Pascal Quignard, dans le court avertissement qui débute ce volume, nous émeut en nous rappelant ce qui constitue sa vie depuis toujours (L’étude comme une joie solitaire) et en quelques phrases à la beauté stupéfiante, nous indique qu’avant de mourir, « le crépuscule désormais est la seule censure que (s)es yeux reconnaissent ». 

Nous voici donc partis dans la grande aventure du langage et de ses limites, contre la censure car « L’art est ce qui accepte l’épreuve réelle du désir intraitable et en subit toute la force ». 

Pascal Quignard déploie un étonnement poétique et son incompréhension érudite et questionnante devant le fait que les sociétés humaines contemporaines haïssent ce qui pourtant les constituent, la représentation de l’acte sexuel.

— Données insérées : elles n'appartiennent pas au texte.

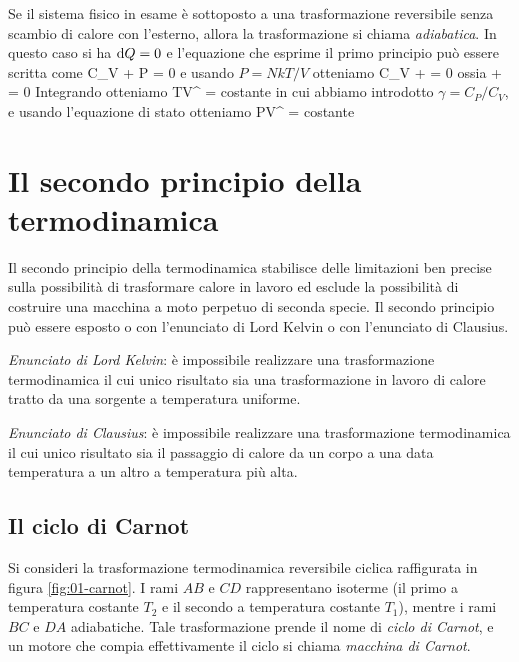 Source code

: Se il sistema fisico in esame è sottoposto a una trasformazione reversibile senza scambio di calore con l'esterno, allora la trasformazione si chiama {\em adiabatica}. In questo caso si ha ${\textrm d}Q = 0$ e l'equazione che esprime il primo principio può essere scritta come
\be
\label{eq:01-adiabatica-uno}
C_{V} + P = 0 
\ee
e usando $P = NkT/V$ otteniamo
\be
C_{V} +  = 0 
\ee
ossia
\be
{} +  = 0 
\ee
Integrando otteniamo
\be
\label{eq:01-adiabatica-due}
TV^{} = \textrm{costante} 
\ee
in cui abbiamo introdotto $\gamma = C_{P}/C_{V}$, e usando l'equazione di stato otteniamo
\be
\label{eq:01-adiabatica-tre}
PV^{\gamma} = \textrm{costante} 
\ee

\section{Il secondo principio della termodinamica}
\label{sec:01-secondo}

Il secondo principio della termodinamica stabilisce delle limitazioni ben precise sulla possibilità di trasformare calore in lavoro ed esclude la possibilità di costruire una macchina a moto perpetuo di seconda specie. Il secondo principio può essere esposto o con l'enunciato di Lord Kelvin o con l'enunciato di Clausius. 

{\em Enunciato di Lord Kelvin}: è impossibile realizzare una trasformazione termodinamica il cui unico risultato sia una trasformazione in lavoro di calore tratto da una sorgente a temperatura uniforme.

{\em Enunciato di Clausius}: è impossibile realizzare una trasformazione termodinamica il cui unico risultato sia il passaggio di calore da un corpo a una data temperatura a un altro a temperatura più alta.

\subsection{Il ciclo di Carnot}

Si consideri la trasformazione termodinamica reversibile ciclica raffigurata in figura \ref{fig:01-carnot}. I rami $AB$ e $CD$ rappresentano isoterme (il primo a temperatura costante $T_{2}$ e il secondo a temperatura costante $T_{1}$), mentre i rami $BC$ e $DA$ adiabatiche. Tale trasformazione prende il nome di {\em ciclo di Carnot}, e un motore che compia effettivamente il ciclo si chiama {\em macchina di Carnot}.

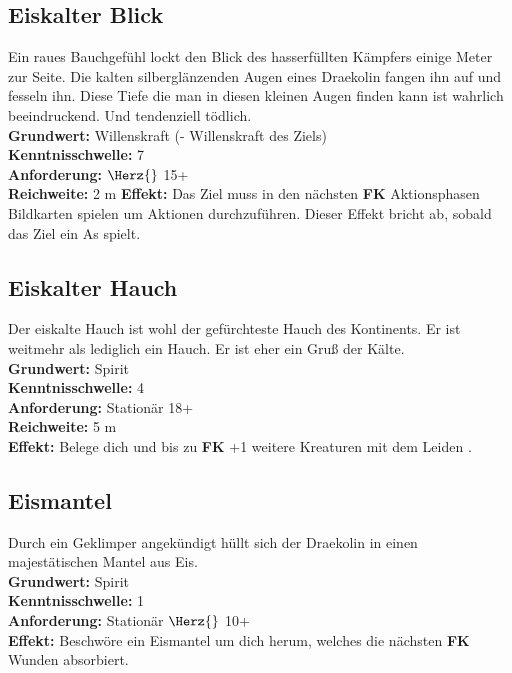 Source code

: \subsection*{Eiskalter Blick} \label{sk:eiskalter_blick}
Ein raues Bauchgefühl lockt den Blick des hasserfüllten Kämpfers einige Meter zur Seite. Die kalten silberglänzenden Augen eines Draekolin fangen ihn auf und fesseln ihn. Diese Tiefe die man in diesen kleinen Augen finden kann ist wahrlich beeindruckend. Und tendenziell tödlich.\\
\textbf{Grundwert:} Willenskraft (- Willenskraft des Ziels) \\
\textbf{Kenntnisschwelle:} 7 \\
\textbf{Anforderung:} $\Herz{}$ 15+ \\
\textbf{Reichweite:} 2 m
\textbf{Effekt:} Das Ziel muss in den nächsten \textbf{FK} Aktionsphasen Bildkarten spielen um Aktionen durchzuführen. Dieser Effekt bricht ab, sobald das Ziel ein As spielt.

\subsection*{Eiskalter Hauch} \label{sk:eiskalter_hauch}
Der eiskalte Hauch ist wohl der gefürchteste Hauch des Kontinents. Er ist weitmehr als lediglich ein Hauch. Er ist eher ein Gruß der Kälte. \\
\textbf{Grundwert:} Spirit \\
\textbf{Kenntnisschwelle:} 4 \\
\textbf{Anforderung:} Stationär 18+ \\
\textbf{Reichweite:} 5 m\\
\textbf{Effekt:} Belege dich und bis zu \textbf{FK} +1 weitere Kreaturen mit dem Leiden \textit{}.

\subsection*{Eismantel} \label{sk:eismantel}
Durch ein Geklimper angekündigt hüllt sich der Draekolin in einen majestätischen Mantel aus Eis. \\
\textbf{Grundwert:} Spirit \\
\textbf{Kenntnisschwelle:} 1 \\
\textbf{Anforderung:} Stationär $\Herz{}$ 10+ \\
\textbf{Effekt:} Beschwöre ein Eismantel um dich herum, welches die nächsten \textbf{FK} Wunden absorbiert.

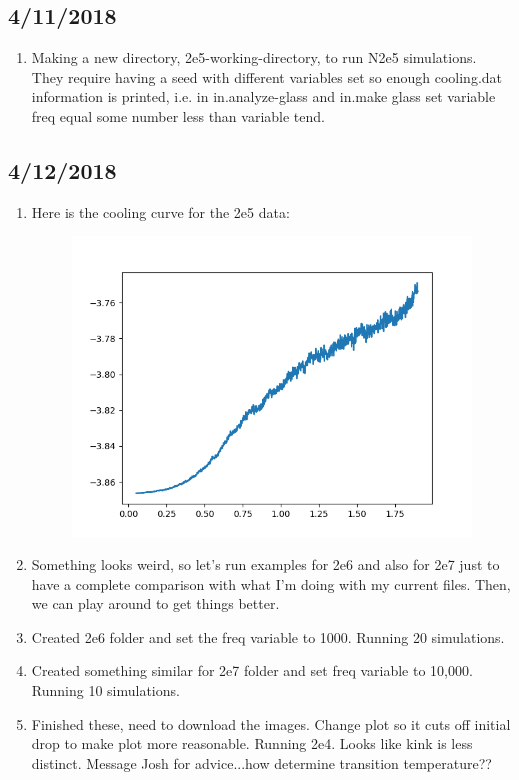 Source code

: \documentclass[12pt,reqno]{amsart}
\numberwithin{equation}{section}
\begin{document}
\subsection{4/11/2018}

\begin{enumerate}
\item Making a new directory, 2e5-working-directory, to run N2e5 simulations.  They require having a seed with different variables set so enough cooling.dat information is printed, i.e. in in.analyze-glass and in.make glass set variable freq equal some number less than variable tend.  
\end{enumerate}

\subsection{4/12/2018}

\begin{enumerate}
\item Here is the cooling curve for the 2e5 data:

\begin{figure}[H]
\centering
\includegraphics[scale=0.6]{average_cooling_data_N2e5}
\end{figure}

\item Something looks weird, so let's run examples for 2e6 and also for 2e7 just to have a complete comparison with what I'm doing with my current files. Then, we can play around to get things better. 
\item Created 2e6 folder and set the freq variable to 1000.  Running 20 simulations.
\item Created something similar for 2e7 folder and set freq variable to 10,000.  Running 10 simulations.  
\item Finished these, need to download the images. Change plot so it cuts off initial drop to make plot more reasonable.  Running 2e4.  Looks like kink is less distinct.  Message Josh for advice...how determine transition temperature??

\end{enumerate}
\end{document}
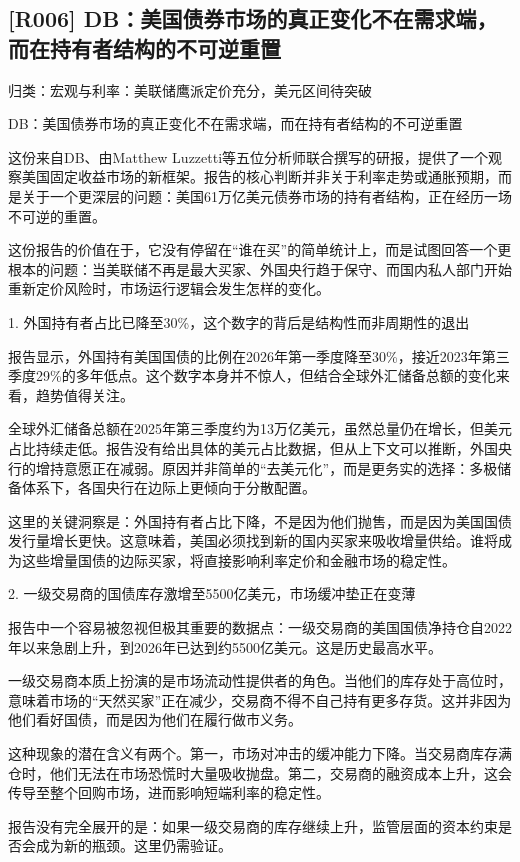 \documentclass[11pt]{ctexart}
\begin{document}
\subsection{[R006] DB：美国债券市场的真正变化不在需求端，而在持有者结构的不可逆重置}
{\small\color{refgray}归类：宏观与利率：美联储鹰派定价充分，美元区间待突破}

DB：美国债券市场的真正变化不在需求端，而在持有者结构的不可逆重置

这份来自DB、由Matthew Luzzetti等五位分析师联合撰写的研报，提供了一个观察美国固定收益市场的新框架。报告的核心判断并非关于利率走势或通胀预期，而是关于一个更深层的问题：美国61万亿美元债券市场的持有者结构，正在经历一场不可逆的重置。

这份报告的价值在于，它没有停留在“谁在买”的简单统计上，而是试图回答一个更根本的问题：当美联储不再是最大买家、外国央行趋于保守、而国内私人部门开始重新定价风险时，市场运行逻辑会发生怎样的变化。

1. 外国持有者占比已降至30\%，这个数字的背后是结构性而非周期性的退出

报告显示，外国持有美国国债的比例在2026年第一季度降至30\%，接近2023年第三季度29\%的多年低点。这个数字本身并不惊人，但结合全球外汇储备总额的变化来看，趋势值得关注。

全球外汇储备总额在2025年第三季度约为13万亿美元，虽然总量仍在增长，但美元占比持续走低。报告没有给出具体的美元占比数据，但从上下文可以推断，外国央行的增持意愿正在减弱。原因并非简单的“去美元化”，而是更务实的选择：多极储备体系下，各国央行在边际上更倾向于分散配置。

这里的关键洞察是：外国持有者占比下降，不是因为他们抛售，而是因为美国国债发行量增长更快。这意味着，美国必须找到新的国内买家来吸收增量供给。谁将成为这些增量国债的边际买家，将直接影响利率定价和金融市场的稳定性。

2. 一级交易商的国债库存激增至5500亿美元，市场缓冲垫正在变薄

报告中一个容易被忽视但极其重要的数据点：一级交易商的美国国债净持仓自2022年以来急剧上升，到2026年已达到约5500亿美元。这是历史最高水平。

一级交易商本质上扮演的是市场流动性提供者的角色。当他们的库存处于高位时，意味着市场的“天然买家”正在减少，交易商不得不自己持有更多存货。这并非因为他们看好国债，而是因为他们在履行做市义务。

这种现象的潜在含义有两个。第一，市场对冲击的缓冲能力下降。当交易商库存满仓时，他们无法在市场恐慌时大量吸收抛盘。第二，交易商的融资成本上升，这会传导至整个回购市场，进而影响短端利率的稳定性。

报告没有完全展开的是：如果一级交易商的库存继续上升，监管层面的资本约束是否会成为新的瓶颈。这里仍需验证。
\end{document}

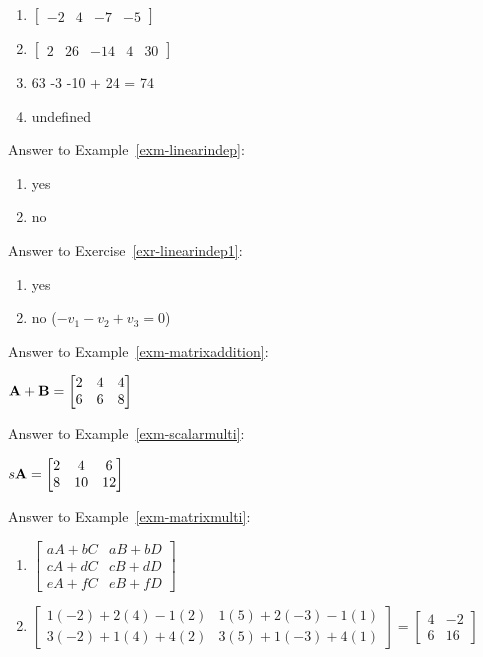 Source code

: \documentclass[
  letterpaper,
]{book}
\providecommand{\tightlist}{%
  \setlength{\itemsep}{0pt}\setlength{\parskip}{0pt}}\usepackage{longtable,booktabs,array}
\theoremstyle{definition}
\theoremstyle{definition}
\theoremstyle{plain}
\theoremstyle{definition}
\theoremstyle{plain}
\theoremstyle{plain}
\theoremstyle{remark}
\begin{document}
\begin{enumerate}
\def\labelenumi{\arabic{enumi}.}
\tightlist
\item
  \(\begin{bmatrix} -2 &4&-7&-5 \end{bmatrix}\)
\item
  \(\begin{bmatrix} 2 &26&-14&4&30 \end{bmatrix}\)
\item
  63 -3 -10 + 24 = 74
\item
  undefined
\end{enumerate}

Answer to Example~\ref{exm-linearindep}:

\begin{enumerate}
\def\labelenumi{\arabic{enumi}.}
\tightlist
\item
  yes
\item
  no
\end{enumerate}

Answer to Exercise~\ref{exr-linearindep1}:

\begin{enumerate}
\def\labelenumi{\arabic{enumi}.}
\tightlist
\item
  yes
\item
  no (\(-v_1 -v_2 + v_3 = 0\))
\end{enumerate}

Answer to Example~\ref{exm-matrixaddition}:

\({\bf A+B}=\begin{bmatrix} 2 & 4 & 4 \\ 6 & 6 & 8 \end{bmatrix}\)

Answer to Example~\ref{exm-scalarmulti}:

\(s {\bf A} = \begin{bmatrix} 2 & 4 & 6 \\ 8 & 10 & 12 \end{bmatrix}\)

Answer to Example~\ref{exm-matrixmulti}:

\begin{enumerate}
\def\labelenumi{\arabic{enumi}.}
\item
  \(\begin{bmatrix} aA+bC&aB+bD\\cA+dC&cB+dD\\eA+fC&eB+fD \end{bmatrix}\)
\item
  \(\begin{bmatrix} 1(-2)+2(4)-1(2)&1(5)+2(-3)-1(1)\\  3(-2)+1(4)+4(2)&3(5)+1(-3)+4(1)\end{bmatrix} =  \begin{bmatrix} 4&-2\\6&16\end{bmatrix}\)
\end{enumerate}
\end{document}
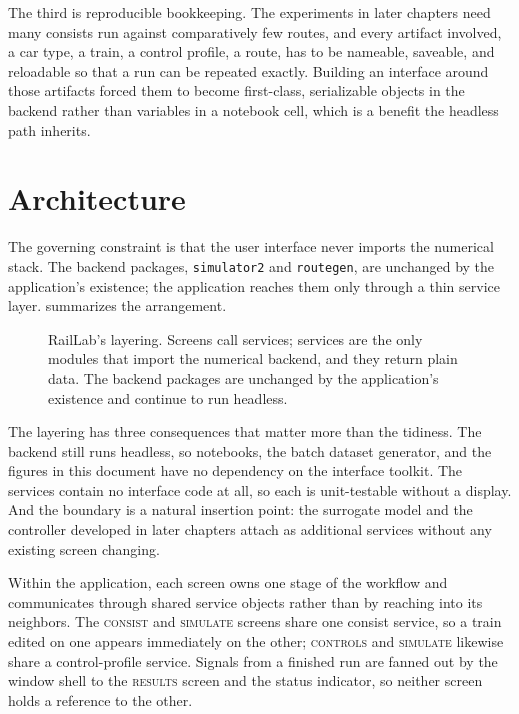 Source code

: The third is reproducible bookkeeping. The experiments in later chapters need many consists run against comparatively few routes, and every artifact involved, a car type, a train, a control profile, a route, has to be nameable, saveable, and reloadable so that a run can be repeated exactly. Building an interface around those artifacts forced them to become first-class, serializable objects in the backend rather than variables in a notebook cell, which is a benefit the headless path inherits.

\section{Architecture}
\label{sec:raillab_architecture}

The governing constraint is that the user interface never imports the numerical stack. The backend packages, \texttt{simulator2} and \texttt{routegen}, are unchanged by the application's existence; the application reaches them only through a thin service layer.  summarizes the arrangement.

\begin{figure}[htbp]
\centering
\caption{RailLab's layering. Screens call services; services are the only modules that import the numerical backend, and they return plain data. The backend packages are unchanged by the application's existence and continue to run headless.}
\label{fig:raillab_stack}
\end{figure}

The layering has three consequences that matter more than the tidiness. The backend still runs headless, so notebooks, the batch dataset generator, and the figures in this document have no dependency on the interface toolkit. The services contain no interface code at all, so each is unit-testable without a display. And the boundary is a natural insertion point: the surrogate model and the controller developed in later chapters attach as additional services without any existing screen changing.

Within the application, each screen owns one stage of the workflow and communicates through shared service objects rather than by reaching into its neighbors. The \textsc{consist} and \textsc{simulate} screens share one consist service, so a train edited on one appears immediately on the other; \textsc{controls} and \textsc{simulate} likewise share a control-profile service. Signals from a finished run are fanned out by the window shell to the \textsc{results} screen and the status indicator, so neither screen holds a reference to the other.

Il rejoint ainsi le scandale originel de la psychanalyse, celui de l’affirmation de la sexualité comme constitutive de notre être conscient et inconscient, il en interroge donc les censures, qu’elles soient inconscientes ou institutionnelles, toutes ces portes dont les battants « s’immobilisent si rapidement dans la substance signifiante ». 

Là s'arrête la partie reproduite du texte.